The TextReader class

class ferenda.TextReader(filename=None, encoding=None, string=None, linesep=None)

Fancy file-like-class for reading (not writing) text files by line, paragraph, page or any other user-defined unit of text, with support for peeking ahead and looking backwards. It can read files with byte streams using different encodings, but converts/handles everything to real strings (unicode in python 2). Alternatively, it can be initialized from an existing string.

Parameters:
  • filename (str) – The file to read
  • encoding (str) – The encoding used by the file (default ascii)
  • string (str) – Alternatively, a string used for initialization
  • linesep (str) – The line separators used in the file/string
UNIX = '\n'

Unix line endings, for use with the linesep parameter.

DOS = '\r\n'

Dos/Windows line endings, for use with the linesep parameter.

MAC = '\r'

Old-style Mac line endings, for use with the linesep parameter.

eof()

Returns True iff current seek position is at end of file.

bof()

Returns True iff current seek position is at begining of file.

cue(string)

Set seek position at the beginning of string, starting at current seek position. Raises IOError if string not found.

cuepast(string)

Set seek position at the beginning of string, starting at current seek position. Raises IOError if string not found.

readto(string)

Read and return all text between current seek potition and string. Sets new seek position at the start of string. Raises IOError if string not found.

readparagraph()

Reads and returns the next paragraph (all text up to two or more consecutive line separators).

readpage()

Reads and returns the next page (all text up to next form feed, "\f")

readchunk(delimiter)

Reads and returns the next chunk of text up to delimiter

lastread()

Returns the last chunk of data that was actually read (i.e. the peek* and prev* methods do not affect this)

peek(size=0)

Works like read(), but does not affect current seek position.

peekline(times=1)

Works like readline(), but does not affect current seek position. If times is specified, peeks that many lines ahead.

peekparagraph(times=1)

Works like readparagraph(), but does not affect current seek position. If times is specified, peeks that many paragraphs ahead.

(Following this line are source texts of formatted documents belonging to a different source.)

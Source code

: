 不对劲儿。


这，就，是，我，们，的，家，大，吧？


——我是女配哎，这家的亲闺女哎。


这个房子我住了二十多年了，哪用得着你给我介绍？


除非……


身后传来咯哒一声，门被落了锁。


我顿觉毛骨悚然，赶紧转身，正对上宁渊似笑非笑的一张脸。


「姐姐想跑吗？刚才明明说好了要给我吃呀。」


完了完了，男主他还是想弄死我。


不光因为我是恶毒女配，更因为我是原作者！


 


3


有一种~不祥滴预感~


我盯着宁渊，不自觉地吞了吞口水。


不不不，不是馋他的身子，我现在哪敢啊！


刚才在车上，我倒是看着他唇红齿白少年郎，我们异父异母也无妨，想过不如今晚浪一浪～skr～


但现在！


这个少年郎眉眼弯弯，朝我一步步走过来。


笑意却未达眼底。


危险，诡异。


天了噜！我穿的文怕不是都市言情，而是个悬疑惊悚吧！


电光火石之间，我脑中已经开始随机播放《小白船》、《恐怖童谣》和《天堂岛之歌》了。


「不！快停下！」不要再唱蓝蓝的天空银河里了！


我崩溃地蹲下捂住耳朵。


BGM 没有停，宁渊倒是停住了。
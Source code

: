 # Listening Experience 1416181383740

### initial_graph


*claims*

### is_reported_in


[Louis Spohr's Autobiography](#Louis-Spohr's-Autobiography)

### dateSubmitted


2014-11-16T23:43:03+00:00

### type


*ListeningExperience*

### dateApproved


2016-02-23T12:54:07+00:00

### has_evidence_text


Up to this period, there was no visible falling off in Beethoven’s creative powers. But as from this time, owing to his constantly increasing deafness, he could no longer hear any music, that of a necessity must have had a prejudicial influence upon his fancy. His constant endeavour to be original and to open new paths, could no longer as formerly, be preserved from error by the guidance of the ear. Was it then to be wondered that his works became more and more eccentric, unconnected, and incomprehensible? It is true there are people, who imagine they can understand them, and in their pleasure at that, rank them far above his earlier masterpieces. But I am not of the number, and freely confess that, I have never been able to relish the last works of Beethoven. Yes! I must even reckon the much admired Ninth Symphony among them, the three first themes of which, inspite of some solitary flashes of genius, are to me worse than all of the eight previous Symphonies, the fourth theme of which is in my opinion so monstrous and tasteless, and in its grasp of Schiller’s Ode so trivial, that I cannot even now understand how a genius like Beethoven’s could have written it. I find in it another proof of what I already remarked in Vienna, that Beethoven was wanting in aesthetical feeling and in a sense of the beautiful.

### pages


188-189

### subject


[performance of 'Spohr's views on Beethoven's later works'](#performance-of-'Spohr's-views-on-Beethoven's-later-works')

peekchunk(delimiter, times=1)

Works like readchunk(), but does not affect current seek position. If times is specified, peeks that many chunks ahead.

prev(size=0)

Works like read(), but reads backwards from current seek position, and does not affect it.

prevline(times=1)

Works like readline(), but reads backwards from current seek position, and does not affect it. If times is specified, reads the line that many times back.

prevparagraph(times=1)

Works like readparagraph(), but reads backwards from current seek position, and does not affect it. If times is specified, reads the paragraph that many times back.

prevchunk(delimiter, times=1)

Works like readchunk(), but reads backwards from current seek position, and does not affect it. If times is specified, reads the chunk that many times back.

getreader(callableObj, *args, **kwargs)

Enables you to treat the result of any single read*, peek* or prev* methods as a new TextReader. Particularly useful to process individual pages in page-oriented documents:

filereader = TextReader("rfc822.txt")
firstpagereader = filereader.getreader(filereader.readpage)
# firstpagereader is now a standalone TextReader that only
# contains the first page of text from rfc822.txt
filereader.seek(0) # reset current seek position
page5reader = filereader.getreader(filereader.peekpage, times=5)
# page5reader now contains the 5th page of text from rfc822.txt
getiterator(callableObj, *args, **kwargs)

Returns an iterator:

filereader = TextReader(“dashed.txt”) # dashed.txt contains paragraphs separated by “—-” for para in filereader.getiterator(filereader.readchunk, “—-”):

print(para)
flush()

See io.IOBase.flush(). This is a no-op.

read(size=0)

See io.TextIOBase.read().

readline(size=None)

See io.TextIOBase.readline().

Note

The size parameter is not supported.

seek(offset, whence=0)

See io.TextIOBase.seek().

Note

The whence parameter is not supported.

tell()

See io.TextIOBase.tell().

write(str)

See io.TextIOBase.write().

Note

Always raises IOError, as TextReader is a read-only object.

writelines(sequence)

See io.IOBase.writelines().

Note

Always raises IOError, as TextReader is a read-only object.

next()

Backwards-compatibility alias for iterating over a file in python 2. Use getiterator() to make iteration work over anything other than lines (eg paragraphs, pages, etc).